Sil, Immortui’yi durdurabildiği sürece dört iblis kralın kanını almak zorundaydılar.
“Kim bilir, belki şansımız yaver gider ve Sil bizim için Immortui’yi yener.” dedi Edvard. “Şimdiye kadar her şeyde şanssızdık, şansımızın yaver gitmesinin zamanı geldi.”
İnşaat alanına ulaştıklarında hızla ağaçların arasından indiler ve geniş alana girdiler. Alanın her yerine üç dev nesne yerleştirildiği için dönümlerce arazi için devam etti. Arkada, dağlar kadar büyük dev dalgalara benzeyen dalga benzeri kayalar vardı.
Böyle bir yerdeyken, gerçekten de o yerin Devler Gezegeni olarak adlandırıldığını fark ettikleri andı. Yine de fark ettikleri şey, inşaat alanındaki aletlerin çoğunun tahrip edilmiş olması ve birkaç farklı yerde kuru kan olmasıydı.
“Kahretsin, burada olduğunu daha az belirgin göstermeye bile çalışmadın.” Russ yorum yaptı. “Eğer Immortui bizi bulmasaydı, kesinlikle eninde sonunda bizi öğreneceklerdi.”

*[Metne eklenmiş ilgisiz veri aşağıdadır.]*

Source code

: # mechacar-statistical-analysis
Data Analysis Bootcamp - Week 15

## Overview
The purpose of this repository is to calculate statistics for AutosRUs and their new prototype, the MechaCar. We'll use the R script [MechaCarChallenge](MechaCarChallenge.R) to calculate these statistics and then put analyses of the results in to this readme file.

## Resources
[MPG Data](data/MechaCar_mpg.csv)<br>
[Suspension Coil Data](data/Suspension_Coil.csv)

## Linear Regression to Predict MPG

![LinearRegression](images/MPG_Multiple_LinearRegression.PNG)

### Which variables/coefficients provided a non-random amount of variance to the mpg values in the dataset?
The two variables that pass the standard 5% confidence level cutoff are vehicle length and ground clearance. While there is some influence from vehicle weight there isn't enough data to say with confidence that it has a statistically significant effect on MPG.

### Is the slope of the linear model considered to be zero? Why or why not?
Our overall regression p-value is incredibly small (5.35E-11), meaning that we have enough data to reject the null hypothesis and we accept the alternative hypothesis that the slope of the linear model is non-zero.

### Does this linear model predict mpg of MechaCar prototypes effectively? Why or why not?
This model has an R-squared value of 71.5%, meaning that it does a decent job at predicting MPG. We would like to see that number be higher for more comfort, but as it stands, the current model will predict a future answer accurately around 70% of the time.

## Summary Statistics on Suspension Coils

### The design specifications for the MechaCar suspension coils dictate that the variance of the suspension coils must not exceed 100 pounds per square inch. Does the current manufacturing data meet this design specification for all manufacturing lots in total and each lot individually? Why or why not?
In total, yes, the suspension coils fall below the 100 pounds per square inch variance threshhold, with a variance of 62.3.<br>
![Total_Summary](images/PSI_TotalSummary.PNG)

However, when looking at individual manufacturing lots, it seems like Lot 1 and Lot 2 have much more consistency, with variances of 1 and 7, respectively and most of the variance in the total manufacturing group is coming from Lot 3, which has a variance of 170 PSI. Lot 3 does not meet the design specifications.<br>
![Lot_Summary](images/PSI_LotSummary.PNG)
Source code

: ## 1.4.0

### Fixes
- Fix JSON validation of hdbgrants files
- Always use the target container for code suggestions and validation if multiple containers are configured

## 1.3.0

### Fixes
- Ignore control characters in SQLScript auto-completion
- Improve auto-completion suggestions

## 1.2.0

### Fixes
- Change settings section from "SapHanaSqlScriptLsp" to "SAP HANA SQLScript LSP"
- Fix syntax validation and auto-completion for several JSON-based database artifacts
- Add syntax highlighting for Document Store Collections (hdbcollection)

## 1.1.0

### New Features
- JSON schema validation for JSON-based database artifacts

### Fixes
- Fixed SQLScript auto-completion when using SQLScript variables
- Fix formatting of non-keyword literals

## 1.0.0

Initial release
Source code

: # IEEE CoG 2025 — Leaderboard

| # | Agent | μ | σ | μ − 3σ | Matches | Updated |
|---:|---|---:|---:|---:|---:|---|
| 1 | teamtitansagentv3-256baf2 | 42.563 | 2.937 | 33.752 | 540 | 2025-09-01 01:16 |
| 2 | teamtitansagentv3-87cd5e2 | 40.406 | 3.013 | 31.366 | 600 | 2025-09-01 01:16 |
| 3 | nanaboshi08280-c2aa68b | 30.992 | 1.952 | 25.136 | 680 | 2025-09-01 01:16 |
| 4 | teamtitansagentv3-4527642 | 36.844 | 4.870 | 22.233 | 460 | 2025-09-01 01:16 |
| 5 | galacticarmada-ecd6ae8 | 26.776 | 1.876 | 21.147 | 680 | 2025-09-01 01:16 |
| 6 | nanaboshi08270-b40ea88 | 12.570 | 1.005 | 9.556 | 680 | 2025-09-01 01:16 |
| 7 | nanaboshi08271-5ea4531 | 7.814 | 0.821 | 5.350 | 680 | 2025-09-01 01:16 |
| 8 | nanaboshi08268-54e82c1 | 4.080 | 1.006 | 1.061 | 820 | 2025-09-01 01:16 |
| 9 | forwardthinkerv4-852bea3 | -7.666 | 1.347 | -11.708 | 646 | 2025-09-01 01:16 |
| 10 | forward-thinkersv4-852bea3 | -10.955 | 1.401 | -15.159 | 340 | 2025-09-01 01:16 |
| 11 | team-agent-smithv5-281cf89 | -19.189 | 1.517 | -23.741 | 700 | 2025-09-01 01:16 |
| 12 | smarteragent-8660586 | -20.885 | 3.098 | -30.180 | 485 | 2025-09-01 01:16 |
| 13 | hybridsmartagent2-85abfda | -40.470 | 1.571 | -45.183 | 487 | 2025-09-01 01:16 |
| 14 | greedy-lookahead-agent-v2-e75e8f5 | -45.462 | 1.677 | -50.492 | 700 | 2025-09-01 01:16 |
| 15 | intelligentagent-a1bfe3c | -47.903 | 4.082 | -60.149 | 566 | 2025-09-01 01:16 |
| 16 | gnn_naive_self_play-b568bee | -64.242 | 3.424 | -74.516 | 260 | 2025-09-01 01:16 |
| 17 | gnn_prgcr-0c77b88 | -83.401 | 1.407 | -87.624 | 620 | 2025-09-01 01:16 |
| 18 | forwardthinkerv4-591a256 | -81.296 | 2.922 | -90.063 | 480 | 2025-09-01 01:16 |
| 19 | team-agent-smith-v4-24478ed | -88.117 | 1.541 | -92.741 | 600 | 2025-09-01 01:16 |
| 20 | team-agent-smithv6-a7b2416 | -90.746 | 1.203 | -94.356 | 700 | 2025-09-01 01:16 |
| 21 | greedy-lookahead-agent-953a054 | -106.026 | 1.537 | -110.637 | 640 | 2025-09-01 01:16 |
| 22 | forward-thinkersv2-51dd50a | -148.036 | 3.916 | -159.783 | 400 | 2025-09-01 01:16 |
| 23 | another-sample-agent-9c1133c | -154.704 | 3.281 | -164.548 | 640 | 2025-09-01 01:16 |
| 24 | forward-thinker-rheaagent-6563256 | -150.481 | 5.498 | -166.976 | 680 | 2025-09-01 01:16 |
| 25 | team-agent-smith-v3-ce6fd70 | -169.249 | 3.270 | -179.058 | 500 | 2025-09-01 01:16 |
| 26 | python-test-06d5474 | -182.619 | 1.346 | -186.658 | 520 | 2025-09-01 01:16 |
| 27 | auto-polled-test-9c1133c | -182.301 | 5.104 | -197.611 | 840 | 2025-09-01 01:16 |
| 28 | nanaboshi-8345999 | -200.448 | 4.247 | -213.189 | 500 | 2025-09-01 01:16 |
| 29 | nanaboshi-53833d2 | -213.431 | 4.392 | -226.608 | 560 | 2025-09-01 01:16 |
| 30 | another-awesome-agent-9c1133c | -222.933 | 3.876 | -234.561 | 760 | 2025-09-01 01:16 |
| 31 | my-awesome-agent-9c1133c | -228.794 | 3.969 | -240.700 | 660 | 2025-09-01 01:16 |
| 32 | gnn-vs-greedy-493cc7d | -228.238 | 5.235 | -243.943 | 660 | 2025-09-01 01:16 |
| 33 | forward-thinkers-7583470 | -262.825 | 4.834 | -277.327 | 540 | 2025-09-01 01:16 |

Chris’in yakındaki herkesten kurtulduğu konusunda biraz fazla kendinden emin olduğu doğruydu ve olan her şeyle birlikte tüm yeri temizlemek neredeyse imkansızdı.
Russ’ın sözlerini görmezden gelen Chris, inşa edilmekte olan dev gemilerden birine çıktı, ona tırmandı ve geri kalanı kendi yöntemlerini kullanarak onu takip etti. Gemi o kadar büyüktü ki, bir arabanın yanına tırmanan küçük karıncalar gibi görünüyorlardı.
Sonunda dev topların, silahların ve büyük sandıkların güvertede olduğu tepeye ulaşmışlardı. Chris daha önce yolu aramaya çalışırken dışarı bakarken kenara koştular.
“Demek bu dev tapınak, evet, kesinlikle şeytan kralın orada olduğunu söyleyebilirim.” Hikel yorum yaptı.
“Yukarı!” Peter bağırdı.
Hepsi Peter’ın neden böyle bir kelime bağırdığını merak ederek başlarını kaldırdılar ve işte o zaman bir şeyin her saniye daha da yaklaştığını ve büyüdüğünü görebildiler. Her biri ne olduğunu anladıkları için yoldan fırladılar.
Gökyüzünden, dev Yak gemi güvertesinin tam kenarına indi. Hemen alttaki yarının tamamı gökyüzüne yükselmişti. O kadar güçlüydü ki, her biri gökyüzüne fırlatıldı.
“Sorunun kökenini bulmak hiç de uzun sürmedi!” Bisha bağırdı. “Şimdi sorundan kurtulma zamanı.”
Yak iblis ırkının iblis kralı, devlerden oluşan bir ırk onlara gelmişti.